Otaki JM - BMC Syst Biol (2012)

Bottom Line: However, a detailed structural analysis of eyespots that can serve as a foundation for future studies is still lacking.It appears that signals are wider near the focus of the eyespot and become narrower as they expand.Natural colour patterns and previous experimental findings that are not easily explained by the conventional gradient model were also explained reasonably well by the formal mathematical simulations performed in this study.

View Article: PubMed Central - HTML - PubMed

Affiliation: The BCPH Unit of Molecular Physiology, Department of Chemistry, Biology and Marine Science, Faculty of Science, University of the Ryukyus, Nishihara, Okinawa 903-0213, Japan. otaki@sci.u-ryukyu.ac.jp

ABSTRACT

Background: To explain eyespot colour-pattern determination in butterfly wings, the induction model has been discussed based on colour-pattern analyses of various butterfly eyespots. However, a detailed structural analysis of eyespots that can serve as a foundation for future studies is still lacking. In this study, fundamental structural rules related to butterfly eyespots are proposed, and the induction model is elaborated in terms of the possible dynamics of morphogenic signals involved in the development of eyespots and parafocal elements (PFEs) based on colour-pattern analysis of the nymphalid butterfly Junonia almana.
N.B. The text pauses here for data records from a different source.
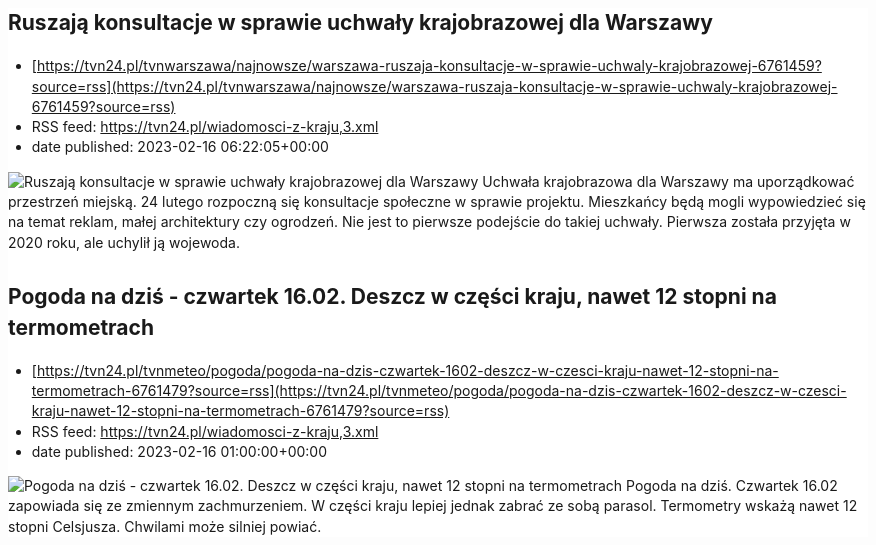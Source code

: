 ## Ruszają konsultacje w sprawie uchwały krajobrazowej dla Warszawy
 - [https://tvn24.pl/tvnwarszawa/najnowsze/warszawa-ruszaja-konsultacje-w-sprawie-uchwaly-krajobrazowej-6761459?source=rss](https://tvn24.pl/tvnwarszawa/najnowsze/warszawa-ruszaja-konsultacje-w-sprawie-uchwaly-krajobrazowej-6761459?source=rss)
 - RSS feed: https://tvn24.pl/wiadomosci-z-kraju,3.xml
 - date published: 2023-02-16 06:22:05+00:00

<img alt="Ruszają konsultacje w sprawie uchwały krajobrazowej dla Warszawy" src="https://tvn24.pl/tvnwarszawa/najnowsze/cdn-zdjecie-dl6iy3-warszawa-a-uchwala-krajobrazowa-4648067/alternates/LANDSCAPE_1280" />
    Uchwała krajobrazowa dla Warszawy ma uporządkować przestrzeń miejską. 24 lutego rozpoczną się konsultacje społeczne w sprawie projektu. Mieszkańcy będą mogli wypowiedzieć się na temat reklam, małej architektury czy ogrodzeń. Nie jest to pierwsze podejście do takiej uchwały. Pierwsza została przyjęta w 2020 roku, ale uchylił ją wojewoda.

## Pogoda na dziś - czwartek 16.02. Deszcz w części kraju, nawet 12 stopni na termometrach
 - [https://tvn24.pl/tvnmeteo/pogoda/pogoda-na-dzis-czwartek-1602-deszcz-w-czesci-kraju-nawet-12-stopni-na-termometrach-6761479?source=rss](https://tvn24.pl/tvnmeteo/pogoda/pogoda-na-dzis-czwartek-1602-deszcz-w-czesci-kraju-nawet-12-stopni-na-termometrach-6761479?source=rss)
 - RSS feed: https://tvn24.pl/wiadomosci-z-kraju,3.xml
 - date published: 2023-02-16 01:00:00+00:00

<img alt="Pogoda na dziś - czwartek 16.02. Deszcz w części kraju, nawet 12 stopni na termometrach" src="https://tvn24.pl/tvnmeteo/najnowsze/cdn-zdjecie-oppbta-moze-popadac-5451133/alternates/LANDSCAPE_1280" />
    Pogoda na dziś. Czwartek 16.02 zapowiada się ze zmiennym zachmurzeniem. W części kraju lepiej jednak zabrać ze sobą parasol. Termometry wskażą nawet 12 stopni Celsjusza. Chwilami może silniej powiać.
Results: In a well-developed eyespot, the inner black core ring is much wider than the outer black ring; this is termed the inside-wide rule. It appears that signals are wider near the focus of the eyespot and become narrower as they expand. Although fundamental signal dynamics are likely to be based on a reaction-diffusion mechanism, they were described well mathematically as a type of simple uniformly decelerated motion in which signals associated with the outer and inner black rings of eyespots and PFEs are released at different time points, durations, intervals, and initial velocities into a two-dimensional field of fundamentally uniform or graded resistance; this produces eyespots and PFEs that are diverse in size and structure. The inside-wide rule, eyespot distortion, structural differences between small and large eyespots, and structural changes in eyespots and PFEs in response to physiological treatments were explained well using mathematical simulations. Natural colour patterns and previous experimental findings that are not easily explained by the conventional gradient model were also explained reasonably well by the formal mathematical simulations performed in this study.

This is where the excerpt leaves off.